> REQUIRED WORK:
Reproduce, please, only the lines from the first line below to the line containing "no. 8, pp. 2145–2154, Nov. 2010.", inclusive.

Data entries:
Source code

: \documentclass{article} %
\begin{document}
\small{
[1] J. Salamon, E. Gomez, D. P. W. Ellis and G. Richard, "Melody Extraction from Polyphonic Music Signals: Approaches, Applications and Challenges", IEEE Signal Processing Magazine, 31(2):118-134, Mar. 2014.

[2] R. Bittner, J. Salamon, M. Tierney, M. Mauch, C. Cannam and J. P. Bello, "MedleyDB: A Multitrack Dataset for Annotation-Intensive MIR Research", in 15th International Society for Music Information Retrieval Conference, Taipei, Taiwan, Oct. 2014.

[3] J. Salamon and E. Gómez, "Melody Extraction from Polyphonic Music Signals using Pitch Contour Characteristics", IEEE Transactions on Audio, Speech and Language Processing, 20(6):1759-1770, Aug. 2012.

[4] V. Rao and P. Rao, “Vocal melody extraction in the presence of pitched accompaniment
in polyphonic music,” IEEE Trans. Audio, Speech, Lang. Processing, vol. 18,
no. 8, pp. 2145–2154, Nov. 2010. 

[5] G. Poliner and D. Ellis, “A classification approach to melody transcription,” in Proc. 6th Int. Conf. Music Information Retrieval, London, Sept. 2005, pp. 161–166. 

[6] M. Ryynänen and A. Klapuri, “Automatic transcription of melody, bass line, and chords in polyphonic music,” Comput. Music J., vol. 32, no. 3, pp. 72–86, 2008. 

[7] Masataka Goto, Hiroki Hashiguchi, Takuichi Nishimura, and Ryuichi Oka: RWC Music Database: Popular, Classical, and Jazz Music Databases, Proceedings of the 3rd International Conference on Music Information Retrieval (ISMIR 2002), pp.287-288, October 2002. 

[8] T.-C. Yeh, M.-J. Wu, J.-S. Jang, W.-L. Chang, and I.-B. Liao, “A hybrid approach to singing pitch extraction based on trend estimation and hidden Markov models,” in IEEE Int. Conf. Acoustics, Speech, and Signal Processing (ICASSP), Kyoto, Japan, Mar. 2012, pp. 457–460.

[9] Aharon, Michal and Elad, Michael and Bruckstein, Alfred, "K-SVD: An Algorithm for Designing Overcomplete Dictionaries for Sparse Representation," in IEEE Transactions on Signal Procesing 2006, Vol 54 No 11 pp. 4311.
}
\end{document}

> TASK OUTPUT:
Source code

: \documentclass{article} %
\begin{document}
\small{
[1] J. Salamon, E. Gomez, D. P. W. Ellis and G. Richard, "Melody Extraction from Polyphonic Music Signals: Approaches, Applications and Challenges", IEEE Signal Processing Magazine, 31(2):118-134, Mar. 2014.

[2] R. Bittner, J. Salamon, M. Tierney, M. Mauch, C. Cannam and J. P. Bello, "MedleyDB: A Multitrack Dataset for Annotation-Intensive MIR Research", in 15th International Society for Music Information Retrieval Conference, Taipei, Taiwan, Oct. 2014.

[3] J. Salamon and E. Gómez, "Melody Extraction from Polyphonic Music Signals using Pitch Contour Characteristics", IEEE Transactions on Audio, Speech and Language Processing, 20(6):1759-1770, Aug. 2012.

[4] V. Rao and P. Rao, “Vocal melody extraction in the presence of pitched accompaniment
in polyphonic music,” IEEE Trans. Audio, Speech, Lang. Processing, vol. 18,
no. 8, pp. 2145–2154, Nov. 2010. 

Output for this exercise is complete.